OSTEP Chapters 6,7
How does your computer create the illusion of running dozens of applications simultaneously when it only has a few physical cores?
Wait, I forgot the question because I am now checking my email. Ok, back to it...
The answer is CPU Virtualization. Chapters 6, 7 of OSTEP explore the engine behind this illusion, and how to balance raw performance with absolute control.
The OSTEP textbook is freely available at Remzi's website if you like to follow along.
Chapter 6. The Mechanism: Limited Direct Execution
The crux of the challenge is: How do we run programs efficiently without letting them takeover the machine?
The solution is Limited Direct Execution (LDE) --the title spoils it. "Direct Execution" means the program runs natively on the CPU for maximum speed. "Limited" means the OS retains authority to stop the process and prevent restricted access. This requires some hardware support.

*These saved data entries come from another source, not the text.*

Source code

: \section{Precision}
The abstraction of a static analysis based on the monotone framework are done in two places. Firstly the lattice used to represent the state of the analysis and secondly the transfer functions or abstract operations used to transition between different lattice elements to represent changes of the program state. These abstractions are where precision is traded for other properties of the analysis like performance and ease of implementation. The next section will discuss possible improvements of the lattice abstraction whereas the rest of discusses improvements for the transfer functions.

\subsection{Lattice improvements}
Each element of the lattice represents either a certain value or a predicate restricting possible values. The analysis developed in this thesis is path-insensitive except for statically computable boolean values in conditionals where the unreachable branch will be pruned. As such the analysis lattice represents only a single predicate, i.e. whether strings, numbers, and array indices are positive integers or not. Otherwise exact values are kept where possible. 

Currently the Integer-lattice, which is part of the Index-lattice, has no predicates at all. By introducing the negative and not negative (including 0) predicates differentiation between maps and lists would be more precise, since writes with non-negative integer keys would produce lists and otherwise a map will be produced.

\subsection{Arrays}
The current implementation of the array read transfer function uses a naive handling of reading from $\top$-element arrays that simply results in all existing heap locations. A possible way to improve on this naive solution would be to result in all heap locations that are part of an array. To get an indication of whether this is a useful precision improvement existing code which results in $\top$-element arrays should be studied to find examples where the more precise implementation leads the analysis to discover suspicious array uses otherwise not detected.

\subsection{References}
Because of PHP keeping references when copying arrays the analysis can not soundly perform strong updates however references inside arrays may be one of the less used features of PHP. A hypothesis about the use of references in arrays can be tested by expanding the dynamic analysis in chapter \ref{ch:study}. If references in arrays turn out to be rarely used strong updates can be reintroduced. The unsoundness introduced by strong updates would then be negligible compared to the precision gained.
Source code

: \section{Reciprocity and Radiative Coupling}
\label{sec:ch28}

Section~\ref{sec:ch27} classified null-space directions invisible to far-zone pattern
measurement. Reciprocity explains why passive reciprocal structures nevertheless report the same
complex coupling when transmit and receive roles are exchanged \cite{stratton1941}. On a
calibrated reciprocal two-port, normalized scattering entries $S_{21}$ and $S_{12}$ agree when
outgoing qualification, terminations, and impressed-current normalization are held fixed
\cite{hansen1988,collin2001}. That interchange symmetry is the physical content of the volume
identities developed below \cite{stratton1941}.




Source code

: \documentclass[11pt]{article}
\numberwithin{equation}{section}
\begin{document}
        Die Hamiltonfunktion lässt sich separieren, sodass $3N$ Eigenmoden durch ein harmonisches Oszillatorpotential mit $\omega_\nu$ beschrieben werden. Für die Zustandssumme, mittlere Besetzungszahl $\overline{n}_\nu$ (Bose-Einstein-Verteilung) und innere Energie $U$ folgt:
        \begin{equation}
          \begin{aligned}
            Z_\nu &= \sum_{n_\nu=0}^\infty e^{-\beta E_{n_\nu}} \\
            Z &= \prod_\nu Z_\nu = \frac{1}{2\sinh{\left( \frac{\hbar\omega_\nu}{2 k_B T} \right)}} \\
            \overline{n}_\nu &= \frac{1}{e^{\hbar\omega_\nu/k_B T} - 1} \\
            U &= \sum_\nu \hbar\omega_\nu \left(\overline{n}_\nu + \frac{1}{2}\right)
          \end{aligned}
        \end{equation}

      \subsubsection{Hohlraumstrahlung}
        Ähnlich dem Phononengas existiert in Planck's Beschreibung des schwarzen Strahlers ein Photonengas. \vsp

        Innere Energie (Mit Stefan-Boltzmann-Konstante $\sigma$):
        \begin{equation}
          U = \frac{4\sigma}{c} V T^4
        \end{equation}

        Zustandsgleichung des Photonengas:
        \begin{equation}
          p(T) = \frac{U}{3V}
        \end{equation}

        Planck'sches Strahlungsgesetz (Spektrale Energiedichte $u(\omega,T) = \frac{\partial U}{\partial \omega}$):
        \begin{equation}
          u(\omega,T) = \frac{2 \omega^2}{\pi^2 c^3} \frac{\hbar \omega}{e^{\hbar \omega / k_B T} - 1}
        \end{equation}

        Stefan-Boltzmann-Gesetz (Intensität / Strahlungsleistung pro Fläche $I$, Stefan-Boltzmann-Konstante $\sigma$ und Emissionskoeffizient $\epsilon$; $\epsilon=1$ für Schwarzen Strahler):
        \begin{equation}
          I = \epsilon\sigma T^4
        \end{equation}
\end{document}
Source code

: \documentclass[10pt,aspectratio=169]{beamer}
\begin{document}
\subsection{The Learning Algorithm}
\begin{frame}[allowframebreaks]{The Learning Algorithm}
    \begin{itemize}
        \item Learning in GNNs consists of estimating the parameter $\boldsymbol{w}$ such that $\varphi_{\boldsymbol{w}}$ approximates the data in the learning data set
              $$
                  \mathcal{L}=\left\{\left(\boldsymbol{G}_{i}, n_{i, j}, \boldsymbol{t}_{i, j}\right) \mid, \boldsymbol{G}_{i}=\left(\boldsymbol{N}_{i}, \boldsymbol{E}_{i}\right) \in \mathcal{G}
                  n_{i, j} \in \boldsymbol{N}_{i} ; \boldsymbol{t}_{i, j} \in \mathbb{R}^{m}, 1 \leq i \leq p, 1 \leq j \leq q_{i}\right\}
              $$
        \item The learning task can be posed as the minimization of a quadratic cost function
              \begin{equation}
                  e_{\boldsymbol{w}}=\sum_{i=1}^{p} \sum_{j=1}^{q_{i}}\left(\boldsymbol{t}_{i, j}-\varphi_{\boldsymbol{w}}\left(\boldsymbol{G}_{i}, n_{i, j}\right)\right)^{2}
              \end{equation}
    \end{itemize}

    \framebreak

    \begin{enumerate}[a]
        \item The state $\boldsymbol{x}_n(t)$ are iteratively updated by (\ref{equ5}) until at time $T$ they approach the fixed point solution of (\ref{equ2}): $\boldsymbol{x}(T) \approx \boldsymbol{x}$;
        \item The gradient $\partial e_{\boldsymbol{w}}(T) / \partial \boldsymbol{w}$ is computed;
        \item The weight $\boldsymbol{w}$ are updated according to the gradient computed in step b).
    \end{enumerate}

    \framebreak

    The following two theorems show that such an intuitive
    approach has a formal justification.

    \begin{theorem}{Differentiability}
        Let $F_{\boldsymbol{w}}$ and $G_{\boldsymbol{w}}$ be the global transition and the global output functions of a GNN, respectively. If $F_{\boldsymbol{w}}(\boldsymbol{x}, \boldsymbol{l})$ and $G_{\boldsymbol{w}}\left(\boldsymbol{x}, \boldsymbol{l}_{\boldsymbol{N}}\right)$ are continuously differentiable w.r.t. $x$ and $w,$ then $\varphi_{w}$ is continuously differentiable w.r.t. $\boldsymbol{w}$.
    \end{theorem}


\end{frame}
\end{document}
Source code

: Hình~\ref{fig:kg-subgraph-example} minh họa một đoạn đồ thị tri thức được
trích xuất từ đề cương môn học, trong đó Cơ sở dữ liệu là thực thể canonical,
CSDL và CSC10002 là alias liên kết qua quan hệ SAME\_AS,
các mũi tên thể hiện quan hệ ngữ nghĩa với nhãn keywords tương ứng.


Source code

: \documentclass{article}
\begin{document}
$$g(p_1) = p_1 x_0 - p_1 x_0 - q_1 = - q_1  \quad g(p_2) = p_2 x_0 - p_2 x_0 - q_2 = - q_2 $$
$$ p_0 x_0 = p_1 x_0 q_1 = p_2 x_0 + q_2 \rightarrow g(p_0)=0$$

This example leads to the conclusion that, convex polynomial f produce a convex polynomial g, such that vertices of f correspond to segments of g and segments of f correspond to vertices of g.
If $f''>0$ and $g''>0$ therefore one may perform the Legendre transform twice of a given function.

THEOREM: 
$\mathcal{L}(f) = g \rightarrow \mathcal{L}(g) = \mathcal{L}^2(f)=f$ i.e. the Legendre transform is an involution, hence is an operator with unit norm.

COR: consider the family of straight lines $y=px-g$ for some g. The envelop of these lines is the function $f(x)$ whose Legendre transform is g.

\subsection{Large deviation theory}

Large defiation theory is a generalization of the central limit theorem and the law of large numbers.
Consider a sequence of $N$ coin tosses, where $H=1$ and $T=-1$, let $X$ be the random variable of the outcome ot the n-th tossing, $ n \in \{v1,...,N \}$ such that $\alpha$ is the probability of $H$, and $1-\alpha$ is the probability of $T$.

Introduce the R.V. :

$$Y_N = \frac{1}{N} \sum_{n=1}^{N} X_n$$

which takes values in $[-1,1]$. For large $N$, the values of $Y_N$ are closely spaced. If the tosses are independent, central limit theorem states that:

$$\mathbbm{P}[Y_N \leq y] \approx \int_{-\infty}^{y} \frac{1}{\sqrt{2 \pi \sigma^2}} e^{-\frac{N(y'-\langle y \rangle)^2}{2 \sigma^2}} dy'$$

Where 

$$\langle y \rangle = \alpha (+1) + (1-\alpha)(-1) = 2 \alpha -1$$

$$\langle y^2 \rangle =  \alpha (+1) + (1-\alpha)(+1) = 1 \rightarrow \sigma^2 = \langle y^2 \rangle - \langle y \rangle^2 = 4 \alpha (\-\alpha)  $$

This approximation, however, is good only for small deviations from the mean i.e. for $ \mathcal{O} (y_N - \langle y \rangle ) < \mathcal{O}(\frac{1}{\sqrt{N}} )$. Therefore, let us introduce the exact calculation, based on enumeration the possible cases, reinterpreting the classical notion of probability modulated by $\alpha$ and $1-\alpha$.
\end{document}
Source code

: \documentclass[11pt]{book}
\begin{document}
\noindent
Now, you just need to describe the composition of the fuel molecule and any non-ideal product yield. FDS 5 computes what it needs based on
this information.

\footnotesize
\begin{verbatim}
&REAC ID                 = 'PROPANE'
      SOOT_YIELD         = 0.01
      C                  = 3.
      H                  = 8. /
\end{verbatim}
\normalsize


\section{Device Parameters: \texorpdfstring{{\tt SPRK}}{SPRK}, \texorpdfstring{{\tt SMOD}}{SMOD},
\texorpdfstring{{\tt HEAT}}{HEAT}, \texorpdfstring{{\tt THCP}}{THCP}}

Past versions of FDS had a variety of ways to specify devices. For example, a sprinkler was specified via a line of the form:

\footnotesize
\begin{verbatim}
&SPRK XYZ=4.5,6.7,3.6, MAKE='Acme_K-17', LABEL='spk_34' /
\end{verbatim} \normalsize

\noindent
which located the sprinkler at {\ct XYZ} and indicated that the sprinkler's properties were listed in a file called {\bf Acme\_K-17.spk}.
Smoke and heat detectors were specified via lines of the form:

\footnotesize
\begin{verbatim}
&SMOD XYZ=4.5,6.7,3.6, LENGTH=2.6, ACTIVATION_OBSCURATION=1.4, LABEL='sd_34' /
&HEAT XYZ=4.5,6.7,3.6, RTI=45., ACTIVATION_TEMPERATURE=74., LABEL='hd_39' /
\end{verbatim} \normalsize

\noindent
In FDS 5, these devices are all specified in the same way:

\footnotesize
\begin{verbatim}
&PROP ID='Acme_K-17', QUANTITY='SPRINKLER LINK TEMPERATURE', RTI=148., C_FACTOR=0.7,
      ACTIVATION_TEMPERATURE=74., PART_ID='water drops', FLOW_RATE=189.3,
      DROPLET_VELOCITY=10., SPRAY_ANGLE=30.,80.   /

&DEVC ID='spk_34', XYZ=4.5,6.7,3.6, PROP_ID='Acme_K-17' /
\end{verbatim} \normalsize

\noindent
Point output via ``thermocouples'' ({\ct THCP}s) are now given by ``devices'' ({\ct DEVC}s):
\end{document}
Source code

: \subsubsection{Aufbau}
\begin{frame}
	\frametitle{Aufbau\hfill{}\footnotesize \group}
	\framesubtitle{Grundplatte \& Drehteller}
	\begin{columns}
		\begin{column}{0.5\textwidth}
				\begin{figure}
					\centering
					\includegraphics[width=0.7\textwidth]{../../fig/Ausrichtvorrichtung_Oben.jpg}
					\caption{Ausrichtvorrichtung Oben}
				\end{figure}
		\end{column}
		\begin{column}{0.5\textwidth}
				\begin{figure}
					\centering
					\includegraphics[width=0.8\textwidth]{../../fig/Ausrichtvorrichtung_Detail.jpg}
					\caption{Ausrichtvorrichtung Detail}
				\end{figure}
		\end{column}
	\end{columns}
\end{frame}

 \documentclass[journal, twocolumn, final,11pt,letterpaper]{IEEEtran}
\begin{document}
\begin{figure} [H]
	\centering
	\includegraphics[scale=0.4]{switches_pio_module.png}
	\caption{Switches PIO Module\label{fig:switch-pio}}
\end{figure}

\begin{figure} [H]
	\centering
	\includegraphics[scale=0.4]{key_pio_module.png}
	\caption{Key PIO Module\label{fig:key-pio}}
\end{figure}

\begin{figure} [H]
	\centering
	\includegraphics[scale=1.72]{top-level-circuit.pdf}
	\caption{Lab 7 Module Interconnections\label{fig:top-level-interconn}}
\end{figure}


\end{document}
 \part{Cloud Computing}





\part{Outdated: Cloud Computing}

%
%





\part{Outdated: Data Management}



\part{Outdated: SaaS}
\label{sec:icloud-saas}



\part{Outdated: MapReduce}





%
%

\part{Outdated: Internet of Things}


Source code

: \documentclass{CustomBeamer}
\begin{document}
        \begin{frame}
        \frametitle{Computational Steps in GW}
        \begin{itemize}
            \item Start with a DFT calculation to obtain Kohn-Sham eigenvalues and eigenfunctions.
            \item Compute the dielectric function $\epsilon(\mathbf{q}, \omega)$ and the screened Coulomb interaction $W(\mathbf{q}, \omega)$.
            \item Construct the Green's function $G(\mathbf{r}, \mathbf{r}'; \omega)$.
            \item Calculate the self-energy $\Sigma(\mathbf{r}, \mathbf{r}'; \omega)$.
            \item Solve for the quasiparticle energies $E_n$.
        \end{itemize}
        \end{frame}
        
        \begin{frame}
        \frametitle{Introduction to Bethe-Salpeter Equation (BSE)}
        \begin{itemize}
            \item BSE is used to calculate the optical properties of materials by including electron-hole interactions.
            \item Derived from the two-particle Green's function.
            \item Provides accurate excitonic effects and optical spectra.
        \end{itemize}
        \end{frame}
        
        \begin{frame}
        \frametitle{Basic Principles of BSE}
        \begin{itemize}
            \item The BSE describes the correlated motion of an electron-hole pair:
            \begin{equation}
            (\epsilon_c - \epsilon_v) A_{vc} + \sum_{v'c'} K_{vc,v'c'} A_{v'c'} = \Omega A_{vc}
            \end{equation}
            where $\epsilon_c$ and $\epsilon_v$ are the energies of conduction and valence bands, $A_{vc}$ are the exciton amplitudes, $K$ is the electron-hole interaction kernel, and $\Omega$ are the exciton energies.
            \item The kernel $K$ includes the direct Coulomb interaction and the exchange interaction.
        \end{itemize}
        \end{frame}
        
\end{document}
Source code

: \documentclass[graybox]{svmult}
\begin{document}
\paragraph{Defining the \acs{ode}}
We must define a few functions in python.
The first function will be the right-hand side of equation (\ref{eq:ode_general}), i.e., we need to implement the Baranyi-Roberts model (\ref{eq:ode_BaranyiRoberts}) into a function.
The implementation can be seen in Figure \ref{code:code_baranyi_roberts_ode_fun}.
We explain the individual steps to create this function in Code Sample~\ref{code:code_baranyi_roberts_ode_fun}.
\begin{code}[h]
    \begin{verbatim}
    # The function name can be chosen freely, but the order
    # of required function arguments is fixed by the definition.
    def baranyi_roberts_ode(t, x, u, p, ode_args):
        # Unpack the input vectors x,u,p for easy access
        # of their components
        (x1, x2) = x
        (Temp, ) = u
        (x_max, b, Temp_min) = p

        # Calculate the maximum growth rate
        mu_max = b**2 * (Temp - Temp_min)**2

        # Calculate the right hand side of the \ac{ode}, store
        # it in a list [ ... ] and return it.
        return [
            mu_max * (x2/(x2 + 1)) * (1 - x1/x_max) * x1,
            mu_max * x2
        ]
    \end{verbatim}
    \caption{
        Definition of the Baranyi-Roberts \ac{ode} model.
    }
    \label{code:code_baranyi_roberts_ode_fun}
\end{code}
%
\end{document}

To prevent chaos, hardware provides two execution modes. Applications run in "User Mode", where they cannot perform privileged actions like I/O. The OS runs in "Kernel Mode" with full access to the machine. When a user program needs a privileged action, it initiates a "System Call". This triggers a 'trap' instruction that jumps into the kernel and raises the privilege level. To ensure security, the OS programs a "trap table" at boot time, telling the hardware exactly which code to run for each event.
If a process enters an infinite loop, how does the OS get the CPU back?
- The Cooperative Approach: Older systems (like early Mac OS) trusted processes to yield the CPU periodically. If a program locked up, you had to reboot.
- The Non-Cooperative Approach: Modern systems use a "Timer Interrupt". The hardware raises an interrupt every few milliseconds, forcefully halting the process and handing control back to the OS.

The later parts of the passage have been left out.